Exercise:
Every line with "that" in it should be copied from the data.

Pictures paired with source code

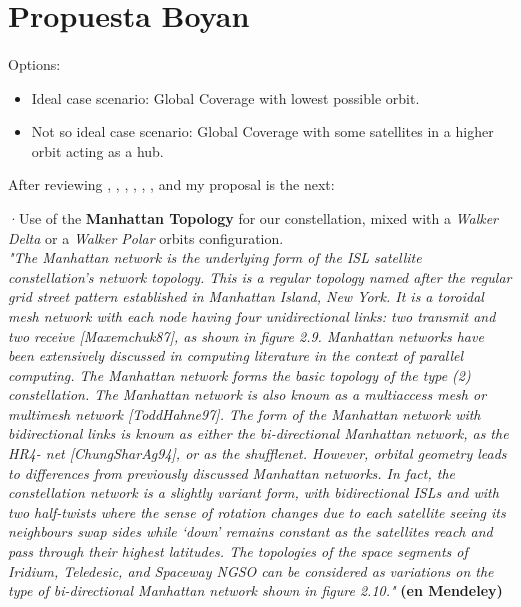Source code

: \section{Propuesta Boyan}
	\paragraph{}
	Options:
	\begin{itemize}
		\item Ideal case scenario: Global Coverage with lowest possible orbit.
	\item Not so ideal case scenario: Global Coverage with some satellites in a higher orbit acting as a hub.
	\end{itemize}
After reviewing \cite{Wood1998}, \cite{Muri2012}, \cite{Horne2002}, \cite{Wood2001}, \cite{BookchapterinServiceEfficientNetworkInterconnectionviaSatellite2002}, 
\cite{Goodwin1998}, \cite{Sun2015} and \cite{Baumann} my proposal is the next:
\newline

·Use of the \textbf{Manhattan Topology} for our constellation, mixed with a \textit{Walker Delta} or a \textit{Walker Polar} orbits configuration.
\\


\textit{"The Manhattan network is the underlying form of the ISL satellite constellation’s
network topology. This is a regular topology named after the regular grid street
pattern established in Manhattan Island, New York. It is a toroidal mesh network with
each node having four unidirectional links: two transmit and two receive
[Maxemchuk87], as shown in figure 2.9.
Manhattan networks have been extensively discussed in computing literature in the
context of parallel computing. The Manhattan network forms the basic topology of the
type (2) constellation. The Manhattan network is also known as a multiaccess mesh or
multimesh network [ToddHahne97]. The form of the Manhattan network with bidirectional
links is known as either the bi-directional Manhattan network, as the HR4-
net [ChungSharAg94], or as the shufflenet.
However, orbital geometry leads to differences from previously discussed Manhattan networks. In fact, the constellation network is a slightly variant form, with bidirectional
ISLs and with two half-twists where the sense of rotation changes due to
each satellite seeing its neighbours swap sides while ‘down’ remains constant as the
satellites reach and pass through their highest latitudes. The topologies of the space
segments of Iridium, Teledesic, and Spaceway NGSO can be considered as variations
on the type of bi-directional Manhattan network shown in figure 2.10."}\cite[p. 32]{Wood2001} \textbf{(en Mendeley)}

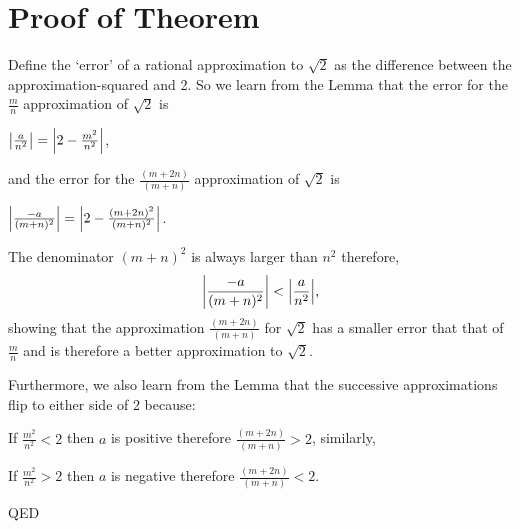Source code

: \documentclass{article}
\DeclarePairedDelimiter\abs{\lvert}{\rvert}
\begin{document}
\section*{Proof of Theorem}
Define the `error' of a rational approximation to $\sqrt{2}$ as the difference between the
approximation-squared and 2.
So we learn from the Lemma that the error for the $\frac{m}{n}$ approximation of $\sqrt{2}$ is\newline
\centerline{$\abs*{\frac{a}{n^2}} = \abs*{2 - \frac{m^2}{n^2}}$,}

and the error for the $\frac{(m+2n)}{(m+n)}$ approximation of $\sqrt{2}$ is\newline
\centerline{$\abs*{\frac{-a}{(m+n)^2}} = \abs*{2 - \frac{(m+2n)^2}{(m+n)^2}}$.}

\bigskip
The denominator $(m+n)^2$ is always larger than $n^2$ therefore,
\[\abs*{\frac{-a}{(m+n)^2}} < \abs*{\frac{a}{n^2}} \text{,}\]
showing that the approximation $\frac{(m+2n)}{(m+n)}$ for
$\sqrt{2}$ 
has a smaller error that that of $\frac{m}{n}$ and is therefore
a better approximation to $\sqrt{2}$.

Furthermore, we also learn from the Lemma that the successive approximations flip
to either side of 2 because:

If $\frac{m^2}{n^2} < 2$ then $a$ is positive therefore $\frac{(m+2n)}{(m+n)} > 2$, similarly,

If $\frac{m^2}{n^2} > 2$ then $a$ is negative therefore $\frac{(m+2n)}{(m+n)} < 2$.

\bigskip
\hspace*{\fill}QED
\end{document}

Exercise answer:
So we learn from the Lemma that the error for the $\frac{m}{n}$ approximation of $\sqrt{2}$ is\newline
showing that the approximation $\frac{(m+2n)}{(m+n)}$ for
has a smaller error that that of $\frac{m}{n}$ and is therefore
Furthermore, we also learn from the Lemma that the successive approximations flip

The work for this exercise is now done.